◆ **About this task**
Within the records below is a range that opens at the line with "# Introduction to Corda" and closes at the line with "confidential identities.". Return that range word for word, both ends included, and only that range.

━━━━━ Data

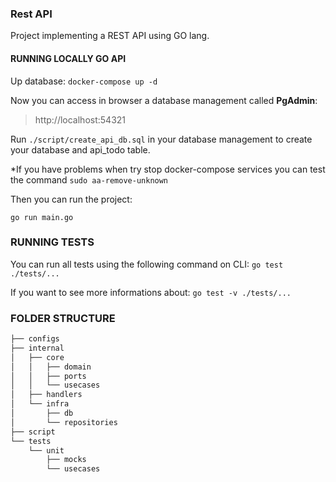 ### Rest API

Project implementing a REST API using GO lang.

#### RUNNING LOCALLY GO API

Up database:
`docker-compose up -d`

Now you can access in browser a database management called **PgAdmin**:
> http://localhost:54321

Run `./script/create_api_db.sql` in your database management to create your database and api_todo table.

*If you have problems when try stop docker-compose services you can test the command `sudo aa-remove-unknown`

Then you can run the project:

`go run main.go`

### RUNNING TESTS

You can run all tests using the following command on CLI:
`go test ./tests/...`

If you want to see more informations about:
`go test -v ./tests/...`


### FOLDER STRUCTURE

```bash
├── configs
├── internal
│   ├── core
│   │   ├── domain
│   │   ├── ports
│   │   └── usecases
│   ├── handlers
│   └── infra
│       ├── db
│       └── repositories
├── script
└── tests
    └── unit
        ├── mocks
        └── usecases
```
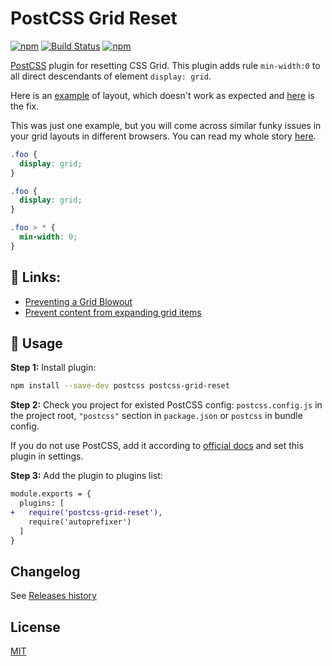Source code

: # PostCSS Grid Reset

[postcss]: https://github.com/postcss/postcss
[ci-img]: https://travis-ci.org/AndrejGajdos/postcss-grid-reset.svg?branch=main
[ci]: https://travis-ci.org/AndrejGajdos/postcss-grid-reset
[mit]: https://github.com/AndrejGajdos/postcss-grid-reset/blob/master/LICENSE
[releases history]: https://github.com/AndrejGajdos/postcss-grid-reset/blob/master/CHANGELOG.md

[![npm](https://img.shields.io/npm/v/postcss-grid-reset.svg)](https://www.npmjs.com/package/postcss-grid-reset) [![Build Status][ci-img]][ci]
[![npm](https://img.shields.io/npm/dt/postcss-grid-reset.svg)](https://www.npmjs.com/package/postcss-grid-reset)

[PostCSS] plugin for resetting CSS Grid. This plugin adds rule `min-width:0` to all direct descendants of element `display: grid`.

Here is an [example](https://codepen.io/andrej_gajdos/pen/yLJdZVM) of layout, which doesn't work as expected and [here](https://codepen.io/andrej_gajdos/pen/MWeMLbo) is the fix.

This was just one example, but you will come across similar funky issues in your grid layouts in different browsers. You can read my whole story [here](https://andrejgajdos.com/css-reset-flexbox-grid-responsive-layout/).

[postcss]: https://github.com/postcss/postcss

```css
.foo {
  display: grid;
}
```

```css
.foo {
  display: grid;
}

.foo > * {
  min-width: 0;
}
```

## 🔗 Links:

- [Preventing a Grid Blowout](https://css-tricks.com/preventing-a-grid-blowout/)
- [Prevent content from expanding grid items](https://stackoverflow.com/questions/43311943/prevent-content-from-expanding-grid-items)

## 🍳 Usage

**Step 1:** Install plugin:

```sh
npm install --save-dev postcss postcss-grid-reset
```

**Step 2:** Check you project for existed PostCSS config: `postcss.config.js`
in the project root, `"postcss"` section in `package.json`
or `postcss` in bundle config.

If you do not use PostCSS, add it according to [official docs]
and set this plugin in settings.

**Step 3:** Add the plugin to plugins list:

```diff
module.exports = {
  plugins: [
+   require('postcss-grid-reset'),
    require('autoprefixer')
  ]
}
```

[official docs]: https://github.com/postcss/postcss#usage

## Changelog

See [Releases history]

## License

[MIT]
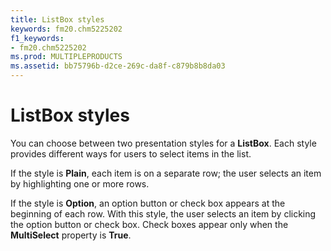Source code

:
```yaml
---
title: ListBox styles
keywords: fm20.chm5225202
f1_keywords:
- fm20.chm5225202
ms.prod: MULTIPLEPRODUCTS
ms.assetid: bb75796b-d2ce-269c-da8f-c879b8b8da03
---
```



# ListBox styles

You can choose between two presentation styles for a  **ListBox**. Each style provides different ways for users to select items in the list.

If the style is  **Plain**, each item is on a separate row; the user selects an item by highlighting one or more rows.

If the style is  **Option**, an option button or check box appears at the beginning of each row. With this style, the user selects an item by clicking the option button or check box. Check boxes appear only when the **MultiSelect** property is **True**.


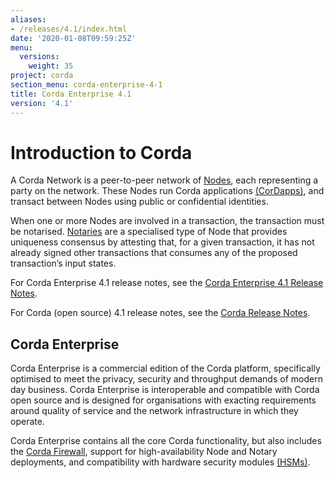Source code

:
 ```yaml
---
aliases:
- /releases/4.1/index.html
date: '2020-01-08T09:59:25Z'
menu:
  versions:
    weight: 35
project: corda
section_menu: corda-enterprise-4-1
title: Corda Enterprise 4.1
version: '4.1'
---
```


# Introduction to Corda

A Corda Network is a peer-to-peer network of [Nodes](corda-nodes-index.md), each representing a party on the network.
These Nodes run Corda applications [(CorDapps)](building-a-cordapp-index.md), and transact between Nodes using public or
confidential identities.

When one or more Nodes are involved in a transaction, the transaction must be notarised. [Notaries](running-a-notary.md) are a specialised type
of Node that provides uniqueness consensus by attesting that, for a given transaction, it has not already signed other
transactions that consumes any of the proposed transaction’s input states.

For Corda Enterprise 4.1 release notes, see the [Corda Enterprise 4.1 Release Notes](release-notes-enterprise.md).

For Corda (open source) 4.1 release notes, see the [Corda Release Notes](../../corda-os/4.1/release-notes.md).

## Corda Enterprise

Corda Enterprise is a commercial edition of the Corda platform, specifically optimised to meet the privacy, security and
throughput demands of modern day business. Corda Enterprise is interoperable and compatible with Corda open source and
is designed for organisations with exacting requirements around quality of service and the network infrastructure in
which they operate.

Corda Enterprise contains all the core Corda functionality, but also includes the [Corda Firewall](corda-firewall-component.md),
support for high-availability Node and Notary deployments, and compatibility with hardware security modules [(HSMs)](cryptoservice-configuration.md).
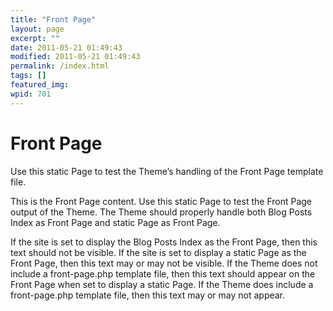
 ```yaml
---
title: "Front Page"
layout: page
excerpt: ""
date: 2011-05-21 01:49:43
modified: 2011-05-21 01:49:43
permalink: /index.html
tags: []
featured_img:
wpid: 701
---
```


# Front Page

Use this static Page to test the Theme’s handling of the Front Page template file.

This is the Front Page content. Use this static Page to test the Front Page output of the Theme. The Theme should properly handle both Blog Posts Index as Front Page and static Page as Front Page.

If the site is set to display the Blog Posts Index as the Front Page, then this text should not be visible. If the site is set to display a static Page as the Front Page, then this text may or may not be visible. If the Theme does not include a front-page.php template file, then this text should appear on the Front Page when set to display a static Page. If the Theme does include a front-page.php template file, then this text may or may not appear.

━━━━━━━━━━

◆ **Output for this exercise**
# Introduction to Corda

A Corda Network is a peer-to-peer network of [Nodes](corda-nodes-index.md), each representing a party on the network.
These Nodes run Corda applications [(CorDapps)](building-a-cordapp-index.md), and transact between Nodes using public or
confidential identities.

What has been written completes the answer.